Bhutto has said repeatedly that she returned to Pakistan knowing it would put her life at risk, but that she could not live comfortably in exile while she watched a major threat to her nation gather force and potentially destroy hopes for the restoration of democracy and the rule of law. She was considered the favorite to win the premiership in January elections, slated to be held after much wrangling, international pressure, Musharraf's resigning as military chief and the subsequent lifting of martial law.

Now, the entire global community must face the harsh reality that Benazir Bhutto's assassination poses a very serious threat to regional stability, and could plunge Pakistan into a confused multi-faceted power-struggle in which democracy is likely to lose out to authoritarian measures, which will be justified as an attempt to secuure Pakistan's nuclear weapons against radical Islamist militia groups.

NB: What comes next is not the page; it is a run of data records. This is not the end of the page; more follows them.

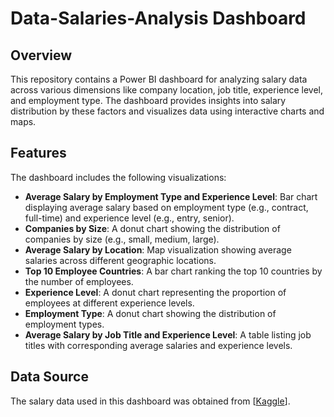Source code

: # Data-Salaries-Analysis Dashboard

## Overview
This repository contains a Power BI dashboard for analyzing salary data across various dimensions like company location, job title, experience level, and employment type. The dashboard provides insights into salary distribution by these factors and visualizes data using interactive charts and maps.

## Features
The dashboard includes the following visualizations:
- **Average Salary by Employment Type and Experience Level**: Bar chart displaying average salary based on employment type (e.g., contract, full-time) and experience level (e.g., entry, senior).
- **Companies by Size**: A donut chart showing the distribution of companies by size (e.g., small, medium, large).
- **Average Salary by Location**: Map visualization showing average salaries across different geographic locations.
- **Top 10 Employee Countries**: A bar chart ranking the top 10 countries by the number of employees.
- **Experience Level**: A donut chart representing the proportion of employees at different experience levels.
- **Employment Type**: A donut chart showing the distribution of employment types.
- **Average Salary by Job Title and Experience Level**: A table listing job titles with corresponding average salaries and experience levels.

## Data Source
The salary data used in this dashboard was obtained from [[Kaggle](https://www.kaggle.com/datasets/ruchi798/data-science-job-salaries)].

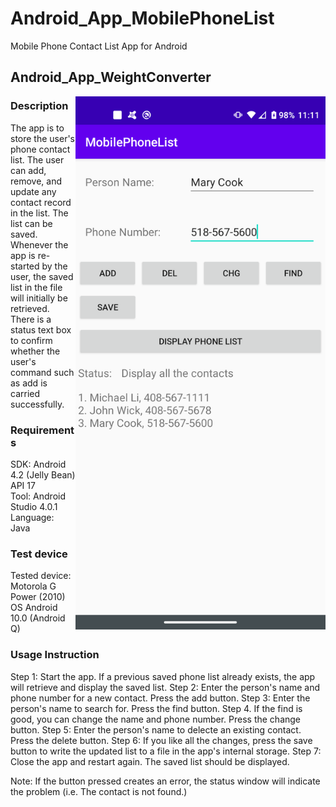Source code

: # Android_App_MobilePhoneList
Mobile Phone Contact List App for Android

## Android_App_WeightConverter
<img align ="right" src="mobilephonelistapp.png" width="400">



### Description
The app is to store the user's phone contact list.  The user can add, remove, and update any contact record in the list.  The list can be saved.   Whenever the app is re-started by the user, the saved list in the file will initially be retrieved.  There is a status text box to confirm whether the user's command such as add is carried successfully.


### Requirements
SDK: Android 4.2 (Jelly Bean) API 17\
Tool: Android Studio 4.0.1\
Language: Java

### Test device
Tested device: Motorola G Power (2010)  OS Android 10.0 (Android Q)

### Usage Instruction
Step 1: Start the app.  If a previous saved phone list already exists, the app will retrieve and display the saved list.
Step 2: Enter the person's name and phone number for a new contact.  Press the add button.
Step 3: Enter the person's name to search for.   Press the find button.
Step 4. If the find is good, you can change the name and phone number.  Press the change button.
Step 5: Enter the person's name to delecte an existing contact.  Press the delete button.
Step 6: If you like all the changes, press the save button to write the updated list to a file in the app's internal storage.
Step 7: Close the app and restart again.  The saved list should be displayed.

Note: If the button pressed creates an error, the status window will indicate the problem (i.e. The contact is not found.)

In the US, condemnation of the assassination is near universal, and political and security analysts are warning of the dangers that could emerge either from "ignoring the threat" posed by radical groups that may have been responsible and by the Musharraf government's duplicity in both countering and collaborating with these insurgent elements, or by taking too aggressive a stance against any element internal to Pakistan's domestic political struggles.

Concern is widespread among governments that have backed Gen. Musharraf's regime that his transition to democracy has been slow and clumsy, or even halting and contrary, while his dealmaking with radical militia groups has contributed to their taking root and being emboldened across the poorly policed northwest border region.

In responsible political and diplomatic circles, pressure will be heavy on Pres. Musharraf to find and to subject to serious, open criminal prosecution those responsible, even should they be members of his top-level security establishment, as some Bhutto supporters allege.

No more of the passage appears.